What do You think about The Road Home (2007)?

Here's the thing about fiction: I could read for hours about the plight of immigrants and still not know what it felt like to BE an immigrant. But within a few pages of this beautiful, heartbreaking novel I could empathize with Lev and begin to imagine what it would feel like to start over in a foreign place (for Lev, London is his new home). I have lived all my life in two states in Western US. I love to travel, but I always know home is waiting there for me. What a hardship it would be to leave your country and try to make a better life in a strange land and often deal with hostile people. I know I used the word "heartbreaking", but don't be put off by that. There are moments of comedy and joy as well. It's not a downer. At one point he is given a copy of Hamlet and it was delightful to watch how he came to understand Shakespeare. There is also a cell phone scene that I shall never forget. Eek!This is a timely book and it deals with an issue that I am passionate about. Highly recommended. Another THANK YOU to Simon Savidge for the recommendation!
—Jana

The plot of the book is pretty straightforward.

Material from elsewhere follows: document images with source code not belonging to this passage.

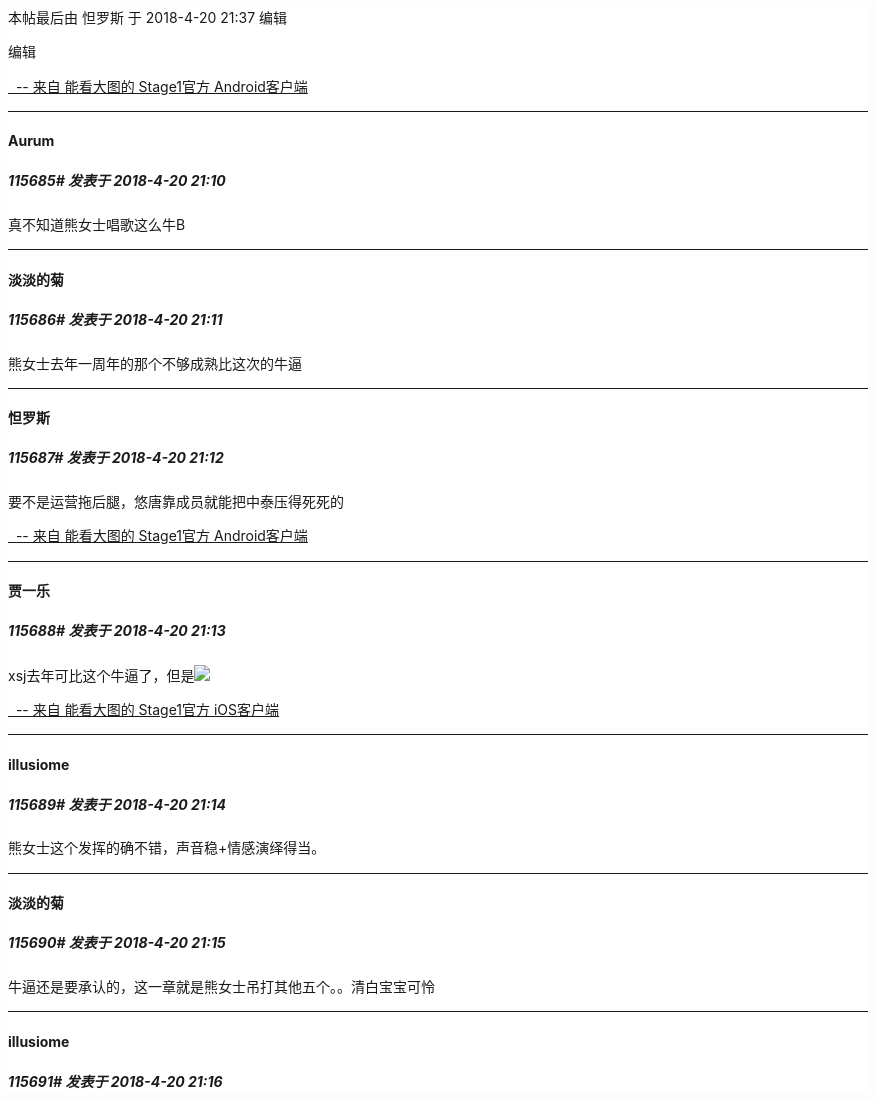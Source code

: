  本帖最后由 怛罗斯 于 2018-4-20 21:37 编辑 

编辑

[  -- 来自 能看大图的 Stage1官方 Android客户端](https://www.coolapk.com/apk/140634)

*****

####  Aurum  
##### 115685#       发表于 2018-4-20 21:10

真不知道熊女士唱歌这么牛B

*****

####  淡淡的菊  
##### 115686#       发表于 2018-4-20 21:11

熊女士去年一周年的那个不够成熟比这次的牛逼

*****

####  怛罗斯  
##### 115687#       发表于 2018-4-20 21:12

要不是运营拖后腿，悠唐靠成员就能把中泰压得死死的

[  -- 来自 能看大图的 Stage1官方 Android客户端](https://www.coolapk.com/apk/140634)

*****

####  贾一乐  
##### 115688#       发表于 2018-4-20 21:13

xsj去年可比这个牛逼了，但是<img src="https://static.saraba1st.com/image/smiley/face2017/015.png" referrerpolicy="no-referrer">

[  -- 来自 能看大图的 Stage1官方 iOS客户端](https://itunes.apple.com/fi/app/saraba1st/id1221237470?mt=8)

*****

####  illusiome  
##### 115689#       发表于 2018-4-20 21:14

熊女士这个发挥的确不错，声音稳+情感演绎得当。

*****

####  淡淡的菊  
##### 115690#       发表于 2018-4-20 21:15

牛逼还是要承认的，这一章就是熊女士吊打其他五个。。清白宝宝可怜

*****

####  illusiome  
##### 115691#       发表于 2018-4-20 21:16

Lev, a 42 year old widowed man, has recently emigrated from an unnamed Eastern European country to find work and money in London. He meets a series of people who help him along the way; encounters a number of obstacles . . . There are (as many people have pointed out) various inaccuracies in the book and a couple of glaring bad characterizations. These did not however distract from the overall enjoyment of the book.Rose Tremain said that she talked to Polish immigrants to get a feel for how moving to England was for them. In that sense, I do think I gained more insight and a little more sensitivity.There was some snatches of humour - a bit of a dig at the pretentious English art theater set which I enjoyed sharing with my husband (we have a differing opinion).Lev was not a particularly likeable character. I think what I liked was some of the odd characters who appeared in the book and the feeling that there are some nice people around who are still willing to do some random acts of kindness (restored some faith in mankind).All in all, an enjoyable and memorable read.
—Maureen Farrimond

I ordered The Road Home with the usual expectations that one would have for a book by an admired author. But, oh dear. It is unbelievable at so many levels, as well as schematic and sentimental. There are irritating little mistakes of fact that Rose Tremain shouldn't make: London underground trains running on Christmas Day; a man's mobile is stolen, he gets another and is instantly rung on it, even though of course the sim card will have remained in the stolen phone so no one would know his new number...and so on. But then, take her main character, Lev, who comes from an unnamed Baltic country which has just become an EU accession state: he was latterly a manual worker in a wood mill, until it closed because there were no trees left to process, yet his speech patterns (in his native tongue) veer from the almost stupid to the incredibly wordy; his inner life doesn't seem to belong to a man of his life experience and background. He falls for a young, plump kitchen worker in an upmarket restaurant where he does the washing up. She speaks of 'emporia'! Really? I doubt she'd know the word, and if she did, she'd say 'emporiums'. There is something astonishingly cloth-eared in the dialogue, as if all the accents and dialect Tremain gives her characters came out of a handbook.But it's plot more than anything that enrages. One can see every twist and turn coming, down to the gift to Lev of money from a wealthy old woman in a nursing home for whom he has cooked good meals; down to the uncanny physical similarity between a young waitress he meets on his return home to his beloved but deceased wife; down to his keen-eyed observation of the cooking that goes on in the kitchen where he washed up to his own future proficiency as a chef. I closed the book in something approaching fury.